When calculating the word frequency of Feature Words, it is considered to the influence of its position, the present invention is according to practical experience and grinding with reference to forefathers
Study carefully achievement, it is believed that represent the title of webpage centre point, its weight highest;To summarizing and emphasizing the brief introduction that webpage plays a crucial role
And keyword, its weight takes second place;Web page text, its weight is minimum.
In the present invention, if the frequency that certain word occurs in a text is higher, illustrate that it is distinguishing text content
Ability in terms of attribute is stronger;If the scope that word occurs in some texts is wider, i.e. occurrence number in each classification
Quite, illustrate that the ability of word differentiation content of text is lower.It is a kind of semi-structured file in view of Web page, containing big
The link of amount and label, the ability of the information representation web page contents in label field difference, to the role of Web page classifying
Also different, present invention definition can most reflect that the information of content of pages is classified as position 1, assign its highest weights;Compared with can reflect
The information of content of pages is classified as position 2, assigns its high weight;Reflection content of pages is classified as position 3 inferior to the above two information, assigns
Its relatively low weights is given, that is, is had:
Weight (p=1) > weight (p=2) > weight (p=3)
(6)
Wherein, p is position feature.During specific experiment, it is considered herein that Title is directly retouching to Web page subject
State, represent the centre point of webpage, be placed on position 1, and it is 4 to assign its weight;Description is the letter to webpage
Be situated between, keywords represents the keyword in web page contents, this two parts content to summarizing and emphasizing that webpage plays a crucial role, by it
Position 2 is placed in, and it is 2 to assign its weight;Plain Text are common text, i.e.

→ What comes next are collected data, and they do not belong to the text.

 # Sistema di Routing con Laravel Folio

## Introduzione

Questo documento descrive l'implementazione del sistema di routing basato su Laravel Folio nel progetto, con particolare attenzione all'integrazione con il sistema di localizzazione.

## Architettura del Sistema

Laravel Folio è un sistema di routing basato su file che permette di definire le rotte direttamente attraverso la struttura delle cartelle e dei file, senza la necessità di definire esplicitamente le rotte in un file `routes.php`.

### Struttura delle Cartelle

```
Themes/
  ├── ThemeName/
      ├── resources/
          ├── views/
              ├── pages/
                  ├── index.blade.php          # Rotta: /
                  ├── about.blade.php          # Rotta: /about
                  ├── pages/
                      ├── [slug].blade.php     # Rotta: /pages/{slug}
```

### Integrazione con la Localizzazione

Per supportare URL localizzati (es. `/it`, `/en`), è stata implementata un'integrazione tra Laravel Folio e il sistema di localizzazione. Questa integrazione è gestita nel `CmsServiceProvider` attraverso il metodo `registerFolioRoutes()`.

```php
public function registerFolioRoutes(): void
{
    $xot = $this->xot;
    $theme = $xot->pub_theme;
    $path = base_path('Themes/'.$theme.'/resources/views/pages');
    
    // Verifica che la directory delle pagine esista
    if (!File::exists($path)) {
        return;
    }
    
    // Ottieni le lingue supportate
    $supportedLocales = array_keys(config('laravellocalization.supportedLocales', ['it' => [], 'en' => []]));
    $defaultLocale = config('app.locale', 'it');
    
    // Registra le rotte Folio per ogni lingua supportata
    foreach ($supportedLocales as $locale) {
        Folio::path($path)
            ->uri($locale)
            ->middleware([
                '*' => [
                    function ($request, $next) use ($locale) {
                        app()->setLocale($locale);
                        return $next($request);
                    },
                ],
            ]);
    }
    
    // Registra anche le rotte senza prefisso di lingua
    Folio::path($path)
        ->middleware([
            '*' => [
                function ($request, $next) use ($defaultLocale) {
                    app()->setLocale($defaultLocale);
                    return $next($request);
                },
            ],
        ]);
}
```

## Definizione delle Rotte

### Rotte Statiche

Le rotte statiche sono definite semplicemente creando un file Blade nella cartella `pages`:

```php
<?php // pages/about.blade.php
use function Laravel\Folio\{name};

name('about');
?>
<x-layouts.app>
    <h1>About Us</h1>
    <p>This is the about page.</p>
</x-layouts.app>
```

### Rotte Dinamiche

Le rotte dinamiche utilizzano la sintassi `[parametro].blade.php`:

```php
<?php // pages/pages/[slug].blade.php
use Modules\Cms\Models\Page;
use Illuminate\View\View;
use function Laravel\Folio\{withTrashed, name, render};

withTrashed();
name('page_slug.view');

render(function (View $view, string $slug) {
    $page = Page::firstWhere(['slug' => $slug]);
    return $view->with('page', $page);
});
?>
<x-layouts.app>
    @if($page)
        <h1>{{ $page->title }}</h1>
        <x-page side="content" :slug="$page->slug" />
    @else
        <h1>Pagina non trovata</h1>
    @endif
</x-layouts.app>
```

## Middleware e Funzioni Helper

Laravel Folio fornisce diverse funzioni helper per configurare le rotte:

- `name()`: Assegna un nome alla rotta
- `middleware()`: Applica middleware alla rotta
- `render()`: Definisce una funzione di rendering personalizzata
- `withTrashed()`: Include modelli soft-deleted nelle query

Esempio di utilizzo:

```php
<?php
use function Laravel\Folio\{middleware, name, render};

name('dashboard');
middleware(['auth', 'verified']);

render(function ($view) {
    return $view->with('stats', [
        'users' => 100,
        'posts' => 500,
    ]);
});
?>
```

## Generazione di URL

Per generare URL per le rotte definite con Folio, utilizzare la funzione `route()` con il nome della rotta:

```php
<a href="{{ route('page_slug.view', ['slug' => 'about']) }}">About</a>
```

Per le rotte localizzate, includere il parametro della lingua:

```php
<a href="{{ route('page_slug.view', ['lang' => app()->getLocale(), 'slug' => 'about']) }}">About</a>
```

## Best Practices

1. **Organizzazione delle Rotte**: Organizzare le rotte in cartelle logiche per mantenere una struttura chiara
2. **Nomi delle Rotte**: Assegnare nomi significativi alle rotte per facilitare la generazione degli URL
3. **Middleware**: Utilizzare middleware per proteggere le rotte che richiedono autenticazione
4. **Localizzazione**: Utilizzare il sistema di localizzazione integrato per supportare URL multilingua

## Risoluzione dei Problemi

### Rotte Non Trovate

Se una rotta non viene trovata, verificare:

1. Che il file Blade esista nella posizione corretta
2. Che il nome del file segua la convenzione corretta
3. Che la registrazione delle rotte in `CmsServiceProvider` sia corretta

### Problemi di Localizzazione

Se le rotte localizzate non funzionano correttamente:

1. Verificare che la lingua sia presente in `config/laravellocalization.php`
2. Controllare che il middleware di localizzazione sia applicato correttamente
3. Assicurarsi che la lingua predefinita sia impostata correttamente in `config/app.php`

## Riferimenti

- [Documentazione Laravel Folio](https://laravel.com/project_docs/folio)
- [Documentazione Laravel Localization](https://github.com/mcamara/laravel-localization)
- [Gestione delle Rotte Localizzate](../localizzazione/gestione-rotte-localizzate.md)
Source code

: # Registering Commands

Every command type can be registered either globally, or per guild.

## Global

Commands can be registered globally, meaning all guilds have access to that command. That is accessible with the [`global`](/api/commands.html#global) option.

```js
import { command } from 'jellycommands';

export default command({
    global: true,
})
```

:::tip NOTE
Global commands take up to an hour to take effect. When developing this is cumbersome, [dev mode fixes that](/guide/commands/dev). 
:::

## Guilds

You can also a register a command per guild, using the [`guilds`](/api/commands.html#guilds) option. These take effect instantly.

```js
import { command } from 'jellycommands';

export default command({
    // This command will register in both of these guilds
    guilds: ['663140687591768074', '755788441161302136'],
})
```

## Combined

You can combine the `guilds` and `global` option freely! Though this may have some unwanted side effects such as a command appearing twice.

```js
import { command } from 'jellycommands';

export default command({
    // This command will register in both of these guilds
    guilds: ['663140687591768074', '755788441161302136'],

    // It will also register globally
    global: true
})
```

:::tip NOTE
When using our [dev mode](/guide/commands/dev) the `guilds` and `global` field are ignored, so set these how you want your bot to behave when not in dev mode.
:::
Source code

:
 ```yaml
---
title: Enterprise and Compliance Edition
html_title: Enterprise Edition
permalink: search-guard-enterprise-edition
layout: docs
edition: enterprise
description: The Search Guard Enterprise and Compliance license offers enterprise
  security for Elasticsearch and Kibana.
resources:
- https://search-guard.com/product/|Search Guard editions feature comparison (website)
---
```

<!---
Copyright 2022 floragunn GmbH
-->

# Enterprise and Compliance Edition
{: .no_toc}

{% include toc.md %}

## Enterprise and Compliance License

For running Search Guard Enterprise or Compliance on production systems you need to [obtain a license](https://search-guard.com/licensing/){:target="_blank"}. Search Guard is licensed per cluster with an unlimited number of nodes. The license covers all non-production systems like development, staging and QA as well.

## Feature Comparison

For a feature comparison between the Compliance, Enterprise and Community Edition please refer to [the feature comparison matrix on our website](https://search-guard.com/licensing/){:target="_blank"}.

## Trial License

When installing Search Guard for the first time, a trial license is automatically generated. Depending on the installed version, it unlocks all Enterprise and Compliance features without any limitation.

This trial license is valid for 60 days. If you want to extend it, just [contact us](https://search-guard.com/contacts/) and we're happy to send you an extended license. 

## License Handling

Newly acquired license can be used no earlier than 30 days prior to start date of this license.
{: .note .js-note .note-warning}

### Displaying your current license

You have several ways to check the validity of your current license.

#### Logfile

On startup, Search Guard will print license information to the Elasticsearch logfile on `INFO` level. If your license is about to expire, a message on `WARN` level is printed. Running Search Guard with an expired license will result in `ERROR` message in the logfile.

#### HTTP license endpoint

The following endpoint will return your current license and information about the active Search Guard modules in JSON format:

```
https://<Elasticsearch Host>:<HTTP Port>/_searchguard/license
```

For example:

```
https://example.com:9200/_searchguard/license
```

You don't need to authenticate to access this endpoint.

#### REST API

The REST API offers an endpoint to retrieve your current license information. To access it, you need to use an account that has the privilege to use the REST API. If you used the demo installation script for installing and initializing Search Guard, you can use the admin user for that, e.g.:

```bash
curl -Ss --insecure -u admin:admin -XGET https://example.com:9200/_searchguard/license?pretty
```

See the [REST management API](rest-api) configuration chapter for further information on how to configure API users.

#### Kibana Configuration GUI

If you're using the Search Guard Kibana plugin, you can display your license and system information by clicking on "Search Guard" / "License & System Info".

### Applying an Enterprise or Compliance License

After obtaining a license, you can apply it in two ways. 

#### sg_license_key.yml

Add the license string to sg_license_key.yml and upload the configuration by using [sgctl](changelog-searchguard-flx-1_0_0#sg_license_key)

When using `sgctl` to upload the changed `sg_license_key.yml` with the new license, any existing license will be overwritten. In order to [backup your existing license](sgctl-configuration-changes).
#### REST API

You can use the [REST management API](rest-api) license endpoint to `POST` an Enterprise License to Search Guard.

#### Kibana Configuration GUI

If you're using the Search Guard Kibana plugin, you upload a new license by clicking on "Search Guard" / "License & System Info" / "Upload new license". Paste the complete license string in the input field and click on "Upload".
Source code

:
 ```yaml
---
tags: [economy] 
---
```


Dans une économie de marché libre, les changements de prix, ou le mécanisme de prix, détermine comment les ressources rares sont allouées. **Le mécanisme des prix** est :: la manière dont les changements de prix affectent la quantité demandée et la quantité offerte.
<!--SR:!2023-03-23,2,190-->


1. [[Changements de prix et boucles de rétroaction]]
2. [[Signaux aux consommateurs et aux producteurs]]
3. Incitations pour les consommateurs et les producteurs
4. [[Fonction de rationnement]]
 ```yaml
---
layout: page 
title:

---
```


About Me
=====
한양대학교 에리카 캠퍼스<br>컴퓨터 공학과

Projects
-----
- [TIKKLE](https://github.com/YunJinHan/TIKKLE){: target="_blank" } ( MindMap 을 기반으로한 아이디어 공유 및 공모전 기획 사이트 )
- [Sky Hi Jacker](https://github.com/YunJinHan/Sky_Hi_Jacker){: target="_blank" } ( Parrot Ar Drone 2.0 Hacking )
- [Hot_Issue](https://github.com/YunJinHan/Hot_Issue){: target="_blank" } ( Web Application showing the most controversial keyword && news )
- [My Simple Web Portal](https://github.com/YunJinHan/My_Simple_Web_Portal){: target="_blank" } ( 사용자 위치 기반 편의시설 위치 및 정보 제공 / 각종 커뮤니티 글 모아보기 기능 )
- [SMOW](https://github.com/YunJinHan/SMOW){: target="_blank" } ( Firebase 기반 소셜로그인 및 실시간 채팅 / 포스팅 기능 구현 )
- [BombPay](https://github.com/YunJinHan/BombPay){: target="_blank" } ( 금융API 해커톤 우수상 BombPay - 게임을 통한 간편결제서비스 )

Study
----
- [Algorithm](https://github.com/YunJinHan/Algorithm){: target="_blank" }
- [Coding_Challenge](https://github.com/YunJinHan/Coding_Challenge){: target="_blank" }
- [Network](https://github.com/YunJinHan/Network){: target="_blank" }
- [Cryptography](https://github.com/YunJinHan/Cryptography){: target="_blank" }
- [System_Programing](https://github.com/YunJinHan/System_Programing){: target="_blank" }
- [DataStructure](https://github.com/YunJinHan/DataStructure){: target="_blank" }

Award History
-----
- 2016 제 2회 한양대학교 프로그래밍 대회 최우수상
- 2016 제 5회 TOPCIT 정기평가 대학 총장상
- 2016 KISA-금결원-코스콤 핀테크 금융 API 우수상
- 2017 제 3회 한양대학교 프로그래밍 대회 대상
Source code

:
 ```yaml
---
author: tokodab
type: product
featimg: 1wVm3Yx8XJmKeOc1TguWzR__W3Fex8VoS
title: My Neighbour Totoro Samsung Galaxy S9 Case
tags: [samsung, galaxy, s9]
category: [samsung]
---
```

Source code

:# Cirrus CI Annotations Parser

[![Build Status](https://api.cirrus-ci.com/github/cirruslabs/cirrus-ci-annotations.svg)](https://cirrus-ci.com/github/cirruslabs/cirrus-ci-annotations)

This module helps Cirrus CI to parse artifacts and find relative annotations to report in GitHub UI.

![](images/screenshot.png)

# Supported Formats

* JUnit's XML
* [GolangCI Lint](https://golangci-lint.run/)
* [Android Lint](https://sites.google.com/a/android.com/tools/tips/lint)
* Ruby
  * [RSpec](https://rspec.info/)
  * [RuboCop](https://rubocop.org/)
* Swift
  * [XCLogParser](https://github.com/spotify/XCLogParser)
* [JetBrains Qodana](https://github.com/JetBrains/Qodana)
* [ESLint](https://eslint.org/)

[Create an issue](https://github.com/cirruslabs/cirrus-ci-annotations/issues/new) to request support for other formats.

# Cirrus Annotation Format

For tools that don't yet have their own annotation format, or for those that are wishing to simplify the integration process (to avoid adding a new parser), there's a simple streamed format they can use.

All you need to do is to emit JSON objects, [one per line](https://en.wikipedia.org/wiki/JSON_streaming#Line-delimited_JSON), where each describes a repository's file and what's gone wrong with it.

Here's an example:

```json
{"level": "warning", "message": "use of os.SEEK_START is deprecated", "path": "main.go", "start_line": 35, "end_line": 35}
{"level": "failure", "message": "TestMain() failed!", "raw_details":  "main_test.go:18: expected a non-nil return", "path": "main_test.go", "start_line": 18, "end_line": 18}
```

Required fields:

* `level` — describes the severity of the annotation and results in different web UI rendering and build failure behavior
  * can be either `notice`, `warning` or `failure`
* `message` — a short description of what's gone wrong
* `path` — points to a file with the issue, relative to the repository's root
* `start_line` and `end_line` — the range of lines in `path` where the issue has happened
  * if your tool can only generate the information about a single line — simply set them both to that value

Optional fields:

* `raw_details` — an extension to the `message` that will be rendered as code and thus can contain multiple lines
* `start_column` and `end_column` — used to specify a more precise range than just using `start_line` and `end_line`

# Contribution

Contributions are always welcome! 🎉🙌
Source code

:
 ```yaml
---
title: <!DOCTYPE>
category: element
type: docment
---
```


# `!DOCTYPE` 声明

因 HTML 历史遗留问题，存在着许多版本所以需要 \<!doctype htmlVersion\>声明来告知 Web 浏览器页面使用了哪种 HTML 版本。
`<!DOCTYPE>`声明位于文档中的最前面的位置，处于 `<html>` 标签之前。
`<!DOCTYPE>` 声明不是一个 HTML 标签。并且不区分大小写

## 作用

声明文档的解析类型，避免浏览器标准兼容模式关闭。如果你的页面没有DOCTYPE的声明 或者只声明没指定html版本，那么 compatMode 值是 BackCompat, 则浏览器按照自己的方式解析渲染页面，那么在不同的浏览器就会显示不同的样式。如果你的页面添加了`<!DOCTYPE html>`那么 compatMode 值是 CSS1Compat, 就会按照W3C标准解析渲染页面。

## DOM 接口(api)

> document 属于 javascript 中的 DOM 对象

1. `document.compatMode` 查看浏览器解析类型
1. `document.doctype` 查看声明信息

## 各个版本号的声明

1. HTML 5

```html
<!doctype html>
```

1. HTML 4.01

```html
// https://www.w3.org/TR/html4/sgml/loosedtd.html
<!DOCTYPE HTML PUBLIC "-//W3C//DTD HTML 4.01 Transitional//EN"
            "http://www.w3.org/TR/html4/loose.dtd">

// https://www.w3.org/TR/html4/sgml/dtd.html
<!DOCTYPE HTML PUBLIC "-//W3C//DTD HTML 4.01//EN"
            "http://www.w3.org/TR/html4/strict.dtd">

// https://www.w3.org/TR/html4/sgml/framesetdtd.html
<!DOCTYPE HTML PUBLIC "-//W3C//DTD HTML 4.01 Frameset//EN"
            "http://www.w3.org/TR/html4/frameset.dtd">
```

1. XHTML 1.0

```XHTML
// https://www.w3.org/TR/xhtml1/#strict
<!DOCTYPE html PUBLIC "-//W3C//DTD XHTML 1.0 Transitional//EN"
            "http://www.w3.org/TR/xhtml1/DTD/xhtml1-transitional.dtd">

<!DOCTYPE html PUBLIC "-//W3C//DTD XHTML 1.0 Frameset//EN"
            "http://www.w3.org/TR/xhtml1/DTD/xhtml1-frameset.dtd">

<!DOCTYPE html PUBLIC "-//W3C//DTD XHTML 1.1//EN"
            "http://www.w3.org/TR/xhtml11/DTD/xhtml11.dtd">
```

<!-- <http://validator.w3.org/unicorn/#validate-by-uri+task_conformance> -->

Web page text, its effect to webpage compared with
The above two take second place, and are placed on position 3, and it is 1 to assign its weight.The present invention is according to Feature Words tkPosition in webpage is to it
Word frequency is modified, and specific method is on the basis of former word frequency, corresponding weight to be multiplied by according to its position feature, obtains new word frequency
wk(d)。
Secondly, it is contemplated that distribution situation of the Feature Words in class and between class is seldom considered in web page text sorting algorithm, originally
Invention combines deviation and distribution within class rate between the class of Feature Words to adjust the weight of Feature Words again.
Finally, the present invention proposes the TFIDF features of deviation and distribution within class rate between a kind of position, the class of binding characteristic word
Method of weighting, formula is as follows:
Wherein, tfik(di) it is according to Feature Words tkPosition in webpage be modified after new word frequency, N (D) for training
The total number of files concentrated, N (tk, D) and to there is Feature Words t in document sets DkNumber of files, n be document diTotal of middle Feature Words
Number, EDkjIt is characterized word tkClass between deviation, IDkjIt is characterized word tkDistribution within class rule.
Generally, obtain the weight come by above formula and can be obtained by preferable classification results, but when multiple classes
When containing same Feature Words simultaneously, and the feature weight for calculating than it is larger when, one can be produced to the accuracy of classification results
Fixed influence, therefore, the present invention is corrected again on the weights that above formula is obtained, and revised weight is designated as W 'ik
(di).Modification method is the summation sum of first statistical nature word weight in each classification(Note:When Feature Words be not present in it is a certain
When in classification, its weight is 0), it is then reduced to classification results with this divided by sum with the weight obtained according to above formula
Influence.I.e.
According to the weight that formula (7) is calculated, reduce same Feature Words and appear in inhomogeneity and when its weight is too big pair
The influence of classification results, while not influenceing influence of the exclusive Feature Words to classifying in inhomogeneity again.
In the selection of grader, the present invention selects vector space model, calculate first webpage to be sorted and each
Similarity between class, then using the maximum class of similarity as webpage to be sorted affiliated class.The computing formula of similarity
Represented using the cosine angle between two characteristic vectors:
Wherein, Wik、WjkDocument d is represented respectivelyiWith class CjK-th Feature Words weights, n is characterized the total number of word.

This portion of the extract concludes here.